Chinese chipmaker Semiconductor Manufacturing International Corporation has undertaken “preliminary exchanges” with the U.S. Bureau of Industry and Security regarding export restrictions, the company said in a filing.
“The Company is conducting assessments on the relevant impact of such export restrictions on the company’s production and operation activities,” the filing to the Hong Kong Stock Exchange said.
SMIC also said it has been operating in compliance with the relevant laws and regulations of all jurisdictions where it performs its businesses.
The company also advised shareholders and potential investors “to exercise caution when dealing in the securities of the Company.”
In September, Reuters reported that the Bureau of Industry and Security under the Department of Commerce had issued letters informing certain companies they must henceforth obtain a licence before continuing to supply goods and services to SMIC.
The letter stated that exports to SMIC “may pose an unacceptable risk of diversion to a military end use” to China.
Such measures recalled those imposed by the Department of Commerce on Huawei Technologies Co Ltd [HWT.UL}, the Shenzhen-based maker of smartphones and networking equipment.

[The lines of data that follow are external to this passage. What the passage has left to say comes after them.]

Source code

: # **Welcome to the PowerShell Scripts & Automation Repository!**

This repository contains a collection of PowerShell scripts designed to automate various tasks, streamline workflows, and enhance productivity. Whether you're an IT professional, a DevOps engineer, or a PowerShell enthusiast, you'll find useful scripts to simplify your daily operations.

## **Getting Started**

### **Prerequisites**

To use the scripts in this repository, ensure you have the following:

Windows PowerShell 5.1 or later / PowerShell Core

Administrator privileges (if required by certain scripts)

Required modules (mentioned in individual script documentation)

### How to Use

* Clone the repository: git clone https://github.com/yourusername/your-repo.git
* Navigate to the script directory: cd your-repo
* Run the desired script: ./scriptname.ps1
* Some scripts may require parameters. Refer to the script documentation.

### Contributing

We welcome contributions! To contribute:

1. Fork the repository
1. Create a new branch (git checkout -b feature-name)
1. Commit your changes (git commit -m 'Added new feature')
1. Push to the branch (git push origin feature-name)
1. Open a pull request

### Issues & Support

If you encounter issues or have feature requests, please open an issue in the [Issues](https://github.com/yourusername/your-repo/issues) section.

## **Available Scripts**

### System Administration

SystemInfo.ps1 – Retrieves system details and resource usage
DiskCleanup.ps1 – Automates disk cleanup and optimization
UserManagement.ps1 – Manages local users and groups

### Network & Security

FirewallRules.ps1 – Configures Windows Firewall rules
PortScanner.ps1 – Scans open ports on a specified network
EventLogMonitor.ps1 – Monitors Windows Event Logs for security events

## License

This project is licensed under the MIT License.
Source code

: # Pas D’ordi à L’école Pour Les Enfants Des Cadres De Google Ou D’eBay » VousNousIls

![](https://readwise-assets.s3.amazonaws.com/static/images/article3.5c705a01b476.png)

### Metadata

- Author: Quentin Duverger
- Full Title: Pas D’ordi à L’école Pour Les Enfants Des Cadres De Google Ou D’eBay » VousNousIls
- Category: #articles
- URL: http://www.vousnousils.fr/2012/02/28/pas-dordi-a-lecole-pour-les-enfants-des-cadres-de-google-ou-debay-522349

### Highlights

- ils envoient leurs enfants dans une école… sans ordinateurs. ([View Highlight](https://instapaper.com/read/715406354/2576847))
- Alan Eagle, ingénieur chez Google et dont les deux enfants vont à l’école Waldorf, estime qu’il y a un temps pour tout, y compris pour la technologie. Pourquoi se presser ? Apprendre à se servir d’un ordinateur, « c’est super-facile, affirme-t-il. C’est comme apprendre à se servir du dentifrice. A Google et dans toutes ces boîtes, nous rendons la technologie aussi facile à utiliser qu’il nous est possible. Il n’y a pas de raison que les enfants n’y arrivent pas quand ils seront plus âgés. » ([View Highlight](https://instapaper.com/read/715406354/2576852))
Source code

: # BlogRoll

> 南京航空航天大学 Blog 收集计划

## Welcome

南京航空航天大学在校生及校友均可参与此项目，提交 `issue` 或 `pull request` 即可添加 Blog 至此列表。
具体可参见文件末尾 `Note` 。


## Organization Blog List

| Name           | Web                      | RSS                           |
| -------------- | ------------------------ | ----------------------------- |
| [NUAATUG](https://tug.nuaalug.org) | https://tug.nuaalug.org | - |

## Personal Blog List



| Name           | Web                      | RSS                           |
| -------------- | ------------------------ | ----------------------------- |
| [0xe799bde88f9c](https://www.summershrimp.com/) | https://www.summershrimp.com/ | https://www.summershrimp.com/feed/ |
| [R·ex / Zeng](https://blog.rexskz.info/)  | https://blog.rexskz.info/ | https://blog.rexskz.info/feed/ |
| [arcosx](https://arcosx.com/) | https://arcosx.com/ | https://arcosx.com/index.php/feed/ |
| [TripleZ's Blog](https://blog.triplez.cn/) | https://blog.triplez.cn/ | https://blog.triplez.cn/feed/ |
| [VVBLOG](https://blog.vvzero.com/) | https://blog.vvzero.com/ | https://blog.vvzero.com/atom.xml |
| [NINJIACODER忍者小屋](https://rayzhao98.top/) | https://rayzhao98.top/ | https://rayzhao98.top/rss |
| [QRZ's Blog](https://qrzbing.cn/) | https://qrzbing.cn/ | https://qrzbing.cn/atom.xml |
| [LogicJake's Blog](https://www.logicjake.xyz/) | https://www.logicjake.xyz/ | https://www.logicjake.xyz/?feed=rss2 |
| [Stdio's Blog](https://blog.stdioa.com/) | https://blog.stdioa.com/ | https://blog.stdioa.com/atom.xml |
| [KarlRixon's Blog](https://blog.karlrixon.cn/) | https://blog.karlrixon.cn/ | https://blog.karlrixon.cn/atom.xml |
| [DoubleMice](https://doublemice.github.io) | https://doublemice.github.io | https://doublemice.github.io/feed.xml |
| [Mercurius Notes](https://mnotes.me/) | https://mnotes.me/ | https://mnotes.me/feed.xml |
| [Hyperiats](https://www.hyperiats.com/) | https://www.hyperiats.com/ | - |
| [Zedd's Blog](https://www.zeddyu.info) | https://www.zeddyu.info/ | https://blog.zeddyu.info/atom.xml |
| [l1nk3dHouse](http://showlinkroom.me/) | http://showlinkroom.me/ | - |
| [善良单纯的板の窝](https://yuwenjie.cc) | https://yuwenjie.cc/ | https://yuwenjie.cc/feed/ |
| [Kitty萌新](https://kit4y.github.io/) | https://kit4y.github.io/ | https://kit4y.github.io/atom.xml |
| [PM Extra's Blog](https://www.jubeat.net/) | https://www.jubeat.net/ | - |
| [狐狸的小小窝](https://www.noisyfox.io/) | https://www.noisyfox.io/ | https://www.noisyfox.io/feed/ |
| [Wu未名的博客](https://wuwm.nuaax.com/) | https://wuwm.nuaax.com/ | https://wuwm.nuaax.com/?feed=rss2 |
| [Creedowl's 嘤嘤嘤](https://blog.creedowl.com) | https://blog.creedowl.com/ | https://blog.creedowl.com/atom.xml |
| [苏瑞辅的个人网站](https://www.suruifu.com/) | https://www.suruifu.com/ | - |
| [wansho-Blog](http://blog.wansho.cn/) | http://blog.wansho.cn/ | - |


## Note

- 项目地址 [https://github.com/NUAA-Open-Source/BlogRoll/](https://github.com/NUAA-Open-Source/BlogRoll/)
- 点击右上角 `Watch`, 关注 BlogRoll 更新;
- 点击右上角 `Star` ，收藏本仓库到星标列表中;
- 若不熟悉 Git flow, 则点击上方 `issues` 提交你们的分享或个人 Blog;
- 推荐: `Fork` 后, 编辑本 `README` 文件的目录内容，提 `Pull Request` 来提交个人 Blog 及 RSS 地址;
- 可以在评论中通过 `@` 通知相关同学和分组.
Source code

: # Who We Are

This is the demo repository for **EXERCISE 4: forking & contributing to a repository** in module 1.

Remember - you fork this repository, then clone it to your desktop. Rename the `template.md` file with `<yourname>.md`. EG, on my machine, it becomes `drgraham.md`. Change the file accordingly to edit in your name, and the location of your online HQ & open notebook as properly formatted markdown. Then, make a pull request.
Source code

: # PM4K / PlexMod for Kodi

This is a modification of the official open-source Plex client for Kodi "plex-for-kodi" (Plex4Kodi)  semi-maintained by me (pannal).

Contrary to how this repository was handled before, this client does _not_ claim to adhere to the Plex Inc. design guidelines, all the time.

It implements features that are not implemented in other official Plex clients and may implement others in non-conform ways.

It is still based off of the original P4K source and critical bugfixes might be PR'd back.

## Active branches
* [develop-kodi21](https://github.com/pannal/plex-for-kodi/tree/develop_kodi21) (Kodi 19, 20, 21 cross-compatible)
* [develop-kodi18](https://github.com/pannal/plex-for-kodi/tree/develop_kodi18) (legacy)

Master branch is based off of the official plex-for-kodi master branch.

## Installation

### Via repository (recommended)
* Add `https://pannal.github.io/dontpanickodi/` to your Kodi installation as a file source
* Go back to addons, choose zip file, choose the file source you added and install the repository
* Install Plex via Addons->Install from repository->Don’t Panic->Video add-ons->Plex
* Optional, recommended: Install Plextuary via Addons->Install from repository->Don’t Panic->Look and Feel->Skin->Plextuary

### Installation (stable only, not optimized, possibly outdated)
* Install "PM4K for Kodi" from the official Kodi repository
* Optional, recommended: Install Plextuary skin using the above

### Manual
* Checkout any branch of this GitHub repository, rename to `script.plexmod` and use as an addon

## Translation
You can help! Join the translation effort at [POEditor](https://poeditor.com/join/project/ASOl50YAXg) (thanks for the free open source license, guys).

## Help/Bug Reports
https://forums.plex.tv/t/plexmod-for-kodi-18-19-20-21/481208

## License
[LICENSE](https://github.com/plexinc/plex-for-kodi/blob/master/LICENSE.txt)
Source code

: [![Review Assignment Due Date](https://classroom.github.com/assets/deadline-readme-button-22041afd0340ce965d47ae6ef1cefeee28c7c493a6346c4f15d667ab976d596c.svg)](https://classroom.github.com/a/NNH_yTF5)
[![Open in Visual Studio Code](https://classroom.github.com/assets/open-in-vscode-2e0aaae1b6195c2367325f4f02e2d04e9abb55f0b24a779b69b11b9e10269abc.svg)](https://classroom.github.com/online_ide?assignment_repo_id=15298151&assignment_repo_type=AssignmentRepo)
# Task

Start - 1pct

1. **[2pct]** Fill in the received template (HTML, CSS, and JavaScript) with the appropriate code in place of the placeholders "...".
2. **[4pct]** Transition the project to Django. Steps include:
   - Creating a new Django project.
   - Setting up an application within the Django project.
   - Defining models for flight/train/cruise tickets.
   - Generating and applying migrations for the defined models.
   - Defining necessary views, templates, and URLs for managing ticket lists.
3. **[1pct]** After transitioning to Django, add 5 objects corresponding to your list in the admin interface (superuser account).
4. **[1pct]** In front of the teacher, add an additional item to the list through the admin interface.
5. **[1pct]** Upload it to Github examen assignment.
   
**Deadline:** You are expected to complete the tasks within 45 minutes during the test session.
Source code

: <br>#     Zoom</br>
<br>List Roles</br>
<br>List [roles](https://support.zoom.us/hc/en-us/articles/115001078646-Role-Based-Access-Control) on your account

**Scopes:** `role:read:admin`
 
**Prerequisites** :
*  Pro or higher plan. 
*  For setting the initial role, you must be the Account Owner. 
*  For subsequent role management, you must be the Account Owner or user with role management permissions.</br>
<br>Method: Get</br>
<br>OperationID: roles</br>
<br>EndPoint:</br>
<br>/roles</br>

At the time of the reports, SMIC said it had not received any notice from the Department of Commerce regarding the reported restrictions and said it had no relationship with China’s military.
SMIC is China’s largest semiconductor foundry, though it trails behind Taiwan Semiconductor Manufacturing Co Ltd , the global market leader.
Both companies rely heavily on equipment from companies based in the United States or U.S-allied countries to produce chips for clients.
Earlier this year, SMIC raised $6.6 billion in a listing in China’s tech-centric STAR Market, aiming to use the cash to kickstart manufacturing into more advanced technology.